Note ban, GST roll out and ban on sale of liquor on highways led to loss of jobs and lower revenue for food industry

Bars and restaurants with liquor licences saw a revival after August, when the apex court partially lifted the highway ban on the sale of alcohol. Photo: Aniruddha Chowdhury/MintPremium
Bars and restaurants with liquor licences saw a revival after August, when the apex court partially lifted the highway ban on the sale of alcohol. Photo: Aniruddha Chowdhury/Mint

New Delhi: For the food services market, 2017 was one painful year, as it reeled under the ripple effects of the invalidation of high-value banknotes and rollout of the goods and services tax (GST), to a highway liquor ban.

“The year has been very difficult for the food services market, especially the liquor category. With the highway alcohol ban, the market was shaken for a while. A lot of people lost employment during that time," said Karan Tanna, founder and chief executive officer at Yellow Tie Hospitality Management LLP, a food and beverage franchise management firm that operates brands like Genuine Broaster Chicken and Just Falafel.

In December 2016, the Supreme Court prohibited sale of liquor up to 500 metres from highways starting on 1 July 2017. Bars and restaurants with liquor licenses saw a revival after August, when the apex court partially lifted the highway ban on the sale of alcohol by exempting municipal areas across the country.

Additionally, the GST Council also reduced the tax rates for all restaurants, except the ones located within hotels with room tariffs of Rs7,500 and above, and outdoor catering—to 5% in November. Earlier, the levy was 18% for air-conditioned eateries and those with liquor licenses, and 12% for non-air-conditioned restaurants.

Despite the relaxations (in terms of GST and liquor ban), there were some segments that couldn’t recover at all. Premium dining is one such segment which got severely hit due to the regulatory changes, says Gaurav Marya, chairman of franchise solutions company Franchise India, which manages more than 100 food and beverage brands.

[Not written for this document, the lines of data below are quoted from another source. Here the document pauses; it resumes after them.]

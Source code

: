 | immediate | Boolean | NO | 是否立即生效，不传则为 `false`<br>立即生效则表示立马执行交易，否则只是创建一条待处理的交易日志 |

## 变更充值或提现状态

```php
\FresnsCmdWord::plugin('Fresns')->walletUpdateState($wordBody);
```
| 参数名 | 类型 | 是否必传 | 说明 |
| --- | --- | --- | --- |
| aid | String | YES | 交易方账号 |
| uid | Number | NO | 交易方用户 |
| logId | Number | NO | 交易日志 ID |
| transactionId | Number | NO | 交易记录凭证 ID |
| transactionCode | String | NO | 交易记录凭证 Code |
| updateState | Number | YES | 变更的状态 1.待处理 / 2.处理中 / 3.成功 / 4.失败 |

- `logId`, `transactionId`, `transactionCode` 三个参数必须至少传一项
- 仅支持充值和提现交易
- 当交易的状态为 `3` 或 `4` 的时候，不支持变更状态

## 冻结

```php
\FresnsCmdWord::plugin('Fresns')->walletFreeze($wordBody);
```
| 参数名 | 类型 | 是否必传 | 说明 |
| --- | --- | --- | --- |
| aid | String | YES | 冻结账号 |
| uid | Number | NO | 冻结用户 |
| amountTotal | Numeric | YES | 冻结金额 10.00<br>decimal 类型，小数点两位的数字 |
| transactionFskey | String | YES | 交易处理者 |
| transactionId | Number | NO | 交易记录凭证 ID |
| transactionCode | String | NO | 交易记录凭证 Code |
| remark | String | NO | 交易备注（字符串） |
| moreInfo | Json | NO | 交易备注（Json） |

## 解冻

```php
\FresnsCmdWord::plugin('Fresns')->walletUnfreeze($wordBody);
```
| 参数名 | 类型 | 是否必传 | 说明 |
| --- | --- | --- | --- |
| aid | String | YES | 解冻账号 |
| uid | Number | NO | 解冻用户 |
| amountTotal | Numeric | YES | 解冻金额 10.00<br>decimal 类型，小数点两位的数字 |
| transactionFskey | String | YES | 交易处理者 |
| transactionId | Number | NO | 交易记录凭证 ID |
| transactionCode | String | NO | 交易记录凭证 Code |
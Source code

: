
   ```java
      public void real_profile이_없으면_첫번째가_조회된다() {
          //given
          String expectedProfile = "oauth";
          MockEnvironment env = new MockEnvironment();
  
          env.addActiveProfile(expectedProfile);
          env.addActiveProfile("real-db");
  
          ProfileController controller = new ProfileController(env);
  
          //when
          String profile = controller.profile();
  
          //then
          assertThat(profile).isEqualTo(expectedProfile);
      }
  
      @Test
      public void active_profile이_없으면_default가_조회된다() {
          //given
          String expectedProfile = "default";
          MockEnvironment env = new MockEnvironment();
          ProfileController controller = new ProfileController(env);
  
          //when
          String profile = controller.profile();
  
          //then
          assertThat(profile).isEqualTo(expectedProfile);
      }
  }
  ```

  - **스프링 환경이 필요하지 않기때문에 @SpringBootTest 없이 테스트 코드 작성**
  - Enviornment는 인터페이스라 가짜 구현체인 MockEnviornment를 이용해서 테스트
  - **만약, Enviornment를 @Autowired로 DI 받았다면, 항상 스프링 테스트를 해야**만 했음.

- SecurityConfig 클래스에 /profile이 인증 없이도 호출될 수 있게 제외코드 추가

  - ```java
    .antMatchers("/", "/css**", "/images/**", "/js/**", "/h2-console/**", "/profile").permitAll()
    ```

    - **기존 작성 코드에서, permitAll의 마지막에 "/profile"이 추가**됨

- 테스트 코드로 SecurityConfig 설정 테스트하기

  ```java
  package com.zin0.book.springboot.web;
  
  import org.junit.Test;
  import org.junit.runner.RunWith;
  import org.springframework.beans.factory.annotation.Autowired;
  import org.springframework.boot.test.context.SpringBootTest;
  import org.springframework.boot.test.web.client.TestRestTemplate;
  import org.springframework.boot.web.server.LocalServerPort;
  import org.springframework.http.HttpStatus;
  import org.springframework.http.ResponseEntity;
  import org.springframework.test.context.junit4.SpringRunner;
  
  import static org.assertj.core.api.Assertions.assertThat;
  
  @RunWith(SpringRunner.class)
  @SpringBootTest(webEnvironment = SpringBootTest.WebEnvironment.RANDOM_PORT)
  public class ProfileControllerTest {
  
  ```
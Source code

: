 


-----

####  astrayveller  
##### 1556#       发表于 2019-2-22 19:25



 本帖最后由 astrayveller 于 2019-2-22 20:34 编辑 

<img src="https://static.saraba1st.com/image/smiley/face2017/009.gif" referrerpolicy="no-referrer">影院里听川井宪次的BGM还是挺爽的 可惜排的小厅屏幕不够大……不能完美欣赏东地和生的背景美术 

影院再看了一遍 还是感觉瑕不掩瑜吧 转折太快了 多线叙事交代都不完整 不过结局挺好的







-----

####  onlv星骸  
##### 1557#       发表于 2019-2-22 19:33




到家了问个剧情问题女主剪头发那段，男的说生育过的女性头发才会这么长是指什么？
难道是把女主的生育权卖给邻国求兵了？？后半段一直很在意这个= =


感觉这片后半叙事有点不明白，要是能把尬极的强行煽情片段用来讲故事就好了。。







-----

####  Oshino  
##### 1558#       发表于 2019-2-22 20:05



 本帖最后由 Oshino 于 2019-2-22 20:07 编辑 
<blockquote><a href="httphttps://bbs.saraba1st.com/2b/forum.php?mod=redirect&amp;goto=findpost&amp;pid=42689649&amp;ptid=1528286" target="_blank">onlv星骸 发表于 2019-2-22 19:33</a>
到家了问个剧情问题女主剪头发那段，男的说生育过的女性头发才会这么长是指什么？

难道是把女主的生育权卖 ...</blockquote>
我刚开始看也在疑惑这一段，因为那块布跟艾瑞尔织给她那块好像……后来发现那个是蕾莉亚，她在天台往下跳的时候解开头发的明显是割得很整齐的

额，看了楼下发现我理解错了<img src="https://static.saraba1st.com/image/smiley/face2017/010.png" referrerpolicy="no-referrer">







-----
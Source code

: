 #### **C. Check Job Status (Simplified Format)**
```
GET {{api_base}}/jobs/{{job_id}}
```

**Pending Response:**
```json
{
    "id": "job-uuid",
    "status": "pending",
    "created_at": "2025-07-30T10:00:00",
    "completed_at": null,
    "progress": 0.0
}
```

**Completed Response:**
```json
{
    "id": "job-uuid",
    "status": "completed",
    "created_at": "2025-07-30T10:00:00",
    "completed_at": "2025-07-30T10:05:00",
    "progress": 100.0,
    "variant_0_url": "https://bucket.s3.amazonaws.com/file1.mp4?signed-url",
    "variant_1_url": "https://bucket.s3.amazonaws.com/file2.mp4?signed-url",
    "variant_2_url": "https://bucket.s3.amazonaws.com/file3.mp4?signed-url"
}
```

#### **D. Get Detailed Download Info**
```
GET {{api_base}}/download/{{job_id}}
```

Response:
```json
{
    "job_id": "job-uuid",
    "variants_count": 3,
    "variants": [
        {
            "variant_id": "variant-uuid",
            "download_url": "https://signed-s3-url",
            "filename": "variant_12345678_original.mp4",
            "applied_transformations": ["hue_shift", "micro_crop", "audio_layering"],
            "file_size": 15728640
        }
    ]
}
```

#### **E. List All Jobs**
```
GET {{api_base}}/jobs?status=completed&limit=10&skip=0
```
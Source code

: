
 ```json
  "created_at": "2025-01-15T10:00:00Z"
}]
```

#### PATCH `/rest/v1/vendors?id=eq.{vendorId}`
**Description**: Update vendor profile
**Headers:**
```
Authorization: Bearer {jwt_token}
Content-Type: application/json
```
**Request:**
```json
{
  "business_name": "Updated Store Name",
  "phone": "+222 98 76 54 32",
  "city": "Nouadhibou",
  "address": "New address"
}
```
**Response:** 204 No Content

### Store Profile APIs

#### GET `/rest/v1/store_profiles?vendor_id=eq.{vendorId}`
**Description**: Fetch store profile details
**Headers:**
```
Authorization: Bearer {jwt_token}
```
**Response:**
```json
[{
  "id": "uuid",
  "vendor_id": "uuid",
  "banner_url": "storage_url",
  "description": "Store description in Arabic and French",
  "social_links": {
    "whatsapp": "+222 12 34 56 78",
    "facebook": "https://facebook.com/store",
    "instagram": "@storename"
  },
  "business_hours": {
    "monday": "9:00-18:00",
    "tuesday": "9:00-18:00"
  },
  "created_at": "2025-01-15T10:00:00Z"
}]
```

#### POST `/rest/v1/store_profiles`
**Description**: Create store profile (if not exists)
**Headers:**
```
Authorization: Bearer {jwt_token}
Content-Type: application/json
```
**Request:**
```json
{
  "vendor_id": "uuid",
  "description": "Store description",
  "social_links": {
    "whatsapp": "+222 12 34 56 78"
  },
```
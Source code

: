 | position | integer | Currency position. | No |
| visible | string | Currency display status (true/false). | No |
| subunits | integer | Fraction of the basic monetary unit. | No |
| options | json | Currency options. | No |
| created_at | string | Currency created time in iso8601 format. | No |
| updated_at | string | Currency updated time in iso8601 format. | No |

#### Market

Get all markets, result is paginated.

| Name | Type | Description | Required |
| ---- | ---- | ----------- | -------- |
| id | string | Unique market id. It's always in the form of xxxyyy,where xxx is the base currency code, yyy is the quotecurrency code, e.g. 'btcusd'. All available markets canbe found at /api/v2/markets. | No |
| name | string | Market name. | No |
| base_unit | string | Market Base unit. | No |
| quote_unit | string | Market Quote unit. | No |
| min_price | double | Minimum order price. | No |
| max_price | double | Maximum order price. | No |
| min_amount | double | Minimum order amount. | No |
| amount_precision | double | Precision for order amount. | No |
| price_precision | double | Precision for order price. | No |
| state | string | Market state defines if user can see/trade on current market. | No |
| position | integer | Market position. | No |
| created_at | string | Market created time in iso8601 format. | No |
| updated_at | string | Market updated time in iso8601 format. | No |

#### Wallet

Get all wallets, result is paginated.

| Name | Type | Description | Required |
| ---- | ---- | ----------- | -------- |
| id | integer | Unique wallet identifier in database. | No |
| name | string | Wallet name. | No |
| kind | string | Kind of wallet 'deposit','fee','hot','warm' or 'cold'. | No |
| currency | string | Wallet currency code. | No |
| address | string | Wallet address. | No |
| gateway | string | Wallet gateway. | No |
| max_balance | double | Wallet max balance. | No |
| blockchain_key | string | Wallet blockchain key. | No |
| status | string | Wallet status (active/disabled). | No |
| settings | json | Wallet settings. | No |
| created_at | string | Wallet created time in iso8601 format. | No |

“There has been no absolute growth in the prime dining segment. 2017, in fact, was the year when people moved from dining to deliveries and there was the lowest level of customer loyalty. The highest growth was experienced by food delivery platforms and convenience (casual) dining. While food delivery players saw a 40% growth, casual dining grew between 18-20%," said Marya.

Meanwhile, quick-service restaurants were committed to reinventing themselves to boost sales and revenue. Jubilant FoodWorks Ltd, which operates Domino’s and Dunkin’ Donuts outlets in India, spent Rs100 crore to tweak products for the pizza chain, change its packaging and launch a new marketing campaign. Yum! Brands-owned Pizza Hut said it was revamping more than 350 stores across the country at a cost of Rs2 crore per outlet to adopt an ‘open kitchen’ concept.

Quick service restaurant (QSR) industry executives believe a reinvention of brands is inevitable with the rise of casual dining and deliveries, and increasing competition. “We were the first ones to reset our brand; we called the trend in 2016. The consumption pattern is changing with a fast casual dining and online deliveries. Fundamentally, QSR has to follow convenience, affordability and taste. So, brand transformation is required to have these fundamentals all the time," said Unnat Varma, managing director at Pizza Hut (India subcontinent).

2017 also saw one of largest global fast food chains and the second largest in India battling its local partner. American burger chain McDonald’s, in August, terminated its franchise agreement for 169 restaurants with long-time joint venture partner in north and east India, Connaught Plaza Restaurants Pvt. Ltd (CPRL) run by Vikram Bakshi.

As 169 restaurants have been staring at closure as a result of this termination, the future of 6,500 McDonald’s employees remains uncertain and what has escalated is a headline-grabbing legal conflict in multiple forums. To be sure, Bakshi and McDonald’s have been at loggerheads since 2013 when the latter had voted against the re-election of Bakshi as managing director of CPRL.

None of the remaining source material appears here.